Indonesia To Make Exporters Hold Their FX Earnings Onshore

On Wednesday, a top government official in Indonesia said that they are planning on introducing a requirement for the country’s exporters.

They would have to keep their foreign exchange earnings for three months in the local banking industry. The plan is under discussion between the government and the Indonesian central bank.

The announcement

Arilangga Hartarto, the minister for economic affairs, said that they were also doing a review of the export earnings requirements and it was almost complete.

Earlier this month, he had said that Indonesia had been contemplating making a revision to a regulation introduced in 2019.

According to the said regulation, exporters of natural resources had to keep their earnings at domestic banks in a special account.

He went on to say that there was a possibility of the revision adding a minimum holding period and they could also expand it for covering exporters who are part of the manufacturing sector.

On Wednesday, the Indonesian Exporters Association’s chairman, Benny Soetrisno, said that they would not have a problem with the policy.

But, he did add that it was on the condition that this was applicable in the event that the US dollars supply was enough to purchase production equipment and raw materials.

He said that the currency is not converted into rupiah.

More incentives

Meanwhile, Perry Warjiyo, the Governor of the Bank of Indonesia (BI), also said on Wednesday separately that the central bank had some suggestions.

He said they would share them with the finance minister and Airlangga, as they were about offering more tax incentives to exporters for their special savings.
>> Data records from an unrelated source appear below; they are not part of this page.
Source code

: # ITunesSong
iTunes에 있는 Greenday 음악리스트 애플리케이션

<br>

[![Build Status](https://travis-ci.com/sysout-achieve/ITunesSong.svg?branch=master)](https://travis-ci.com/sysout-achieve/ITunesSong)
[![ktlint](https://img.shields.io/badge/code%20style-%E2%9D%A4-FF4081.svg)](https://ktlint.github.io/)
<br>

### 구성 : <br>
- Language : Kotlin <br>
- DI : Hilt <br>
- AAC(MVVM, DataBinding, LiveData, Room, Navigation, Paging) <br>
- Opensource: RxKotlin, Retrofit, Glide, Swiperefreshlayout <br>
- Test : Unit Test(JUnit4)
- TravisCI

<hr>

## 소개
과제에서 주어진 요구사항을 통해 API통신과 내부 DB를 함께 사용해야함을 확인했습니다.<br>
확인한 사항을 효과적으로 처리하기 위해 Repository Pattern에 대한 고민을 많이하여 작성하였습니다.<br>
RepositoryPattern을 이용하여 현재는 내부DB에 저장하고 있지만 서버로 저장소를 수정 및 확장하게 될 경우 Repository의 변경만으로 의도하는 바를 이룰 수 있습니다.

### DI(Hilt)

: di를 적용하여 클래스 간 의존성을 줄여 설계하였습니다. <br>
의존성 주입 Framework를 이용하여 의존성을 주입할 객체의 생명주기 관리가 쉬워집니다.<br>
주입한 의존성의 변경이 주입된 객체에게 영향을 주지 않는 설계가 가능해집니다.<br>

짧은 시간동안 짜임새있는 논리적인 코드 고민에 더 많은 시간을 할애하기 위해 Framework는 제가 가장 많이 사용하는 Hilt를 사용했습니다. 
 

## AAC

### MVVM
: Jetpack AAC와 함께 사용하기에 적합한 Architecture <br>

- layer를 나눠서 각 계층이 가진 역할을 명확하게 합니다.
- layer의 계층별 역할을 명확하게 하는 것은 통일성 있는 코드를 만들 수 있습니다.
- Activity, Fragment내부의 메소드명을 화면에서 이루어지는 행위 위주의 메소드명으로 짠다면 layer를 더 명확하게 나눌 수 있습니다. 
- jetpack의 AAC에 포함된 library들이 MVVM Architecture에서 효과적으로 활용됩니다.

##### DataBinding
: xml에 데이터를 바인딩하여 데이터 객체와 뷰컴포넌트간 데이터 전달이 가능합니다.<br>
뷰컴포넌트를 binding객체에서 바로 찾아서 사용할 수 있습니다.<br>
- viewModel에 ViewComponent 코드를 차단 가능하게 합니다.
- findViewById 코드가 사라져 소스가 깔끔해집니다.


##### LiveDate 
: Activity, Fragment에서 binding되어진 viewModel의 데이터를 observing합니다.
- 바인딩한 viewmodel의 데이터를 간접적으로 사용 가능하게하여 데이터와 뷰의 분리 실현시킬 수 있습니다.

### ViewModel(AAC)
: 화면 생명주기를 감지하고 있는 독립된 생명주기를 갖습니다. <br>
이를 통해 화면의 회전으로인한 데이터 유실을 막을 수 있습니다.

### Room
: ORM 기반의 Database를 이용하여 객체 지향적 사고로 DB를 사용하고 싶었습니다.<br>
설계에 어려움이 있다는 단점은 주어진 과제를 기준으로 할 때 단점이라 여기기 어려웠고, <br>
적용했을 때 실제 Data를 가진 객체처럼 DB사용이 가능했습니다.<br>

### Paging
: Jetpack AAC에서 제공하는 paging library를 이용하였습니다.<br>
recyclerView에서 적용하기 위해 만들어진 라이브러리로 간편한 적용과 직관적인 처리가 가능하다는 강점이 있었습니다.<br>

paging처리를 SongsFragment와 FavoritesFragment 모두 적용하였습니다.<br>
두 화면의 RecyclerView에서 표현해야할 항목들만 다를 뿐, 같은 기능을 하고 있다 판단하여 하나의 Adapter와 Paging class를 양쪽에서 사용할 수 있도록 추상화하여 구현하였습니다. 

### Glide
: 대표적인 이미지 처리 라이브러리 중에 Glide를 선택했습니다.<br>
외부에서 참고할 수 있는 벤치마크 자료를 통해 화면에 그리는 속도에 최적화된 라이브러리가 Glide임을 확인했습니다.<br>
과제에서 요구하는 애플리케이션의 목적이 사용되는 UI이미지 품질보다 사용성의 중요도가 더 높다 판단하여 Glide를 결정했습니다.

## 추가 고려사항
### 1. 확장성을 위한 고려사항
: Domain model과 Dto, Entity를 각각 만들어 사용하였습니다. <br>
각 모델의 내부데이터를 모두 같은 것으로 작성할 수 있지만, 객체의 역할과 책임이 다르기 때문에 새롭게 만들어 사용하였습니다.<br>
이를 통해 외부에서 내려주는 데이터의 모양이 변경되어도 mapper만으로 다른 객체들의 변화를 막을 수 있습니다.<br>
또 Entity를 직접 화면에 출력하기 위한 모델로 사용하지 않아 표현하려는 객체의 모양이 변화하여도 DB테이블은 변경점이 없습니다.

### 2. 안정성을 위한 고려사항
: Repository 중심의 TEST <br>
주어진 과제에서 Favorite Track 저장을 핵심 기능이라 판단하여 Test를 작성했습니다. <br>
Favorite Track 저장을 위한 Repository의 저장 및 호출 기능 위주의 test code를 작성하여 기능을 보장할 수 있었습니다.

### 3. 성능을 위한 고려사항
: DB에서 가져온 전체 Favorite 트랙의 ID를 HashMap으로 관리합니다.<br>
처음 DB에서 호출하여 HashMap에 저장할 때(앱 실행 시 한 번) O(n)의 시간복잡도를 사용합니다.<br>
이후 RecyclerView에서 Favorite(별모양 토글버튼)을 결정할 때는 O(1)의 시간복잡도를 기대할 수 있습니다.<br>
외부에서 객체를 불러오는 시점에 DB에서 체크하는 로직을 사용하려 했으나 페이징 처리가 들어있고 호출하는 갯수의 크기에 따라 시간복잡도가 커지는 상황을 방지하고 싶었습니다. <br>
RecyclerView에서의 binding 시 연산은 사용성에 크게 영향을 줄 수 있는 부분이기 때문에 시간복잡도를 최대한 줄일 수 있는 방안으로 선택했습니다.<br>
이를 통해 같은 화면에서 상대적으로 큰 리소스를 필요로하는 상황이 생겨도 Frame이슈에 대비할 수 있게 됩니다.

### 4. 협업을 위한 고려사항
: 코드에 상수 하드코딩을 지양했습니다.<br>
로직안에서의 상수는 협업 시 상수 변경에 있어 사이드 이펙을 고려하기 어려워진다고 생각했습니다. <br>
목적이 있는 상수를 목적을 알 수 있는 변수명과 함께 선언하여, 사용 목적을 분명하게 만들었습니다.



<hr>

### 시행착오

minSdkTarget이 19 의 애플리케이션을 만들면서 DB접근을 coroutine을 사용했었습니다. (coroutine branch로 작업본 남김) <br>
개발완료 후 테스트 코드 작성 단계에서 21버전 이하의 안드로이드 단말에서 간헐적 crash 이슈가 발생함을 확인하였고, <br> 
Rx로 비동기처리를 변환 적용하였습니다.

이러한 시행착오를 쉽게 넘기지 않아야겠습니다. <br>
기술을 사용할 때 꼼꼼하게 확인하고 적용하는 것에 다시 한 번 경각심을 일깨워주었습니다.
Talking to a forum with bankers, he said that they had already given incentives and now they had to figure out a way of making them more attractive.

FX issues

The governor said that US dollar liquidity had been tight globally and this had prompted Indonesian exporters to keep their earnings for two seconds in local banks before shifting them offshore.

He said that the reason for FX term deposits was because of lower domestic interest rates. Warjiyo shed some light on the BI’s plans of introducing a new monetary policy instrument.

The purpose of doing so would be to provide better returns to exporters for their domestic FX deposits. He had previously stated that the instrument would be introduced in the coming month.

The new instrument of the BI would help the appointed banks in passing on the deposits of the exporters to the central bank and exporters would be paid a competitive rate for the US dollar to them.

A fee would also be paid to the banks and he said that the term deposits could be for a tenure of anywhere between one and three months.

Indonesia is a prominent commodity exporter and its shipments had climbed to a record high in the previous year at about $291.98 billion.

This was because of a surge in global prices of its commodities, such as palm oil and coal, due to the Russia and Ukraine war.